Looking at the entries, how many lines hold the word "Input"? State the number by itself.

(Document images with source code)
<<<<

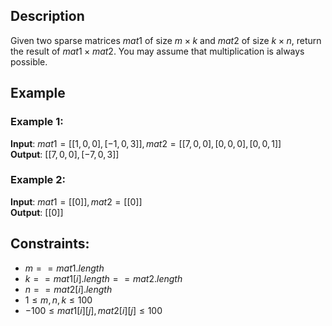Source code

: ## Description
Given two sparse matrices $mat1$ of size $m \times k$ and $mat2$ of size $k \times n$, return the result of $mat1 \times mat2$. You may assume that multiplication is always possible.

## Example
### Example 1:
**Input**: $mat1 = [[1,0,0],[-1,0,3]], mat2 = [[7,0,0],[0,0,0],[0,0,1]]$  
**Output**: $[[7,0,0],[-7,0,3]]$

### Example 2:
**Input**: $mat1 = [[0]], mat2 = [[0]]$  
**Output**: $[[0]]$
 
## Constraints:
- $m == mat1.length$
- $k == mat1[i].length == mat2.length$
- $n == mat2[i].length$
- $1 \leq m, n, k \leq 100$
- $-100 \leq mat1[i][j], mat2[i][j] \leq 100$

>>>>

▶ **Result for this task**: 2